§ TASK DESCRIPTION
Within the material below, how many lines contain the word "https"? Give that number only.

§ ENTRIES SHOWN
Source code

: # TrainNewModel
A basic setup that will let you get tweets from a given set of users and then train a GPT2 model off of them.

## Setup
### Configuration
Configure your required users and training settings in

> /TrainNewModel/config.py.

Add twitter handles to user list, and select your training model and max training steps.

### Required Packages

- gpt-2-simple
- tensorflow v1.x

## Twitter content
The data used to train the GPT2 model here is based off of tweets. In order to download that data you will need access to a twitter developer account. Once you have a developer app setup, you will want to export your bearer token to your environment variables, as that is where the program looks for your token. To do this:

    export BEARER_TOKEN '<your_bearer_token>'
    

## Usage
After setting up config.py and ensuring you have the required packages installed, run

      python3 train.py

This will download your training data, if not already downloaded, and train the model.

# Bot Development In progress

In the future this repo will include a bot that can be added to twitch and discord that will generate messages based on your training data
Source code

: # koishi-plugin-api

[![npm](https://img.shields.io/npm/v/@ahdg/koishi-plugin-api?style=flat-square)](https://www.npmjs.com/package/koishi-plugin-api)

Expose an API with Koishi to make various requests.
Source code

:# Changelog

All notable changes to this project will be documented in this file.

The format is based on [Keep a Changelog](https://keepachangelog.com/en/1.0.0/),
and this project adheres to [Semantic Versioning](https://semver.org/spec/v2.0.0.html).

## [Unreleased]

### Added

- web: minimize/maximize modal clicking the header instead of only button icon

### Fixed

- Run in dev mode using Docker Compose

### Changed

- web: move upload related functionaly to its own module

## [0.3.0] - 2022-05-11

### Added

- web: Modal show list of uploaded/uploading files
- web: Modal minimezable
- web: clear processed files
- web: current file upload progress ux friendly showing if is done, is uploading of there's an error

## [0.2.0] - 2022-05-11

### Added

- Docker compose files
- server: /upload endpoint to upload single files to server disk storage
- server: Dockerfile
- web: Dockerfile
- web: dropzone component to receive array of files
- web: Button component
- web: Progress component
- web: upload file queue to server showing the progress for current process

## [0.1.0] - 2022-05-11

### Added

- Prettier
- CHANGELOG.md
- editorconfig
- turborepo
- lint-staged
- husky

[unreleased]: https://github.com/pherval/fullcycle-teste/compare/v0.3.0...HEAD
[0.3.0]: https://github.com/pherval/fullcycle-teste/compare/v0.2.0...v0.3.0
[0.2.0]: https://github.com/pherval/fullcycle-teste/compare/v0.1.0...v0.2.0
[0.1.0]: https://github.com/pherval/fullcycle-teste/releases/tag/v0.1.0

§ RESULT OF THIS EXERCISE
7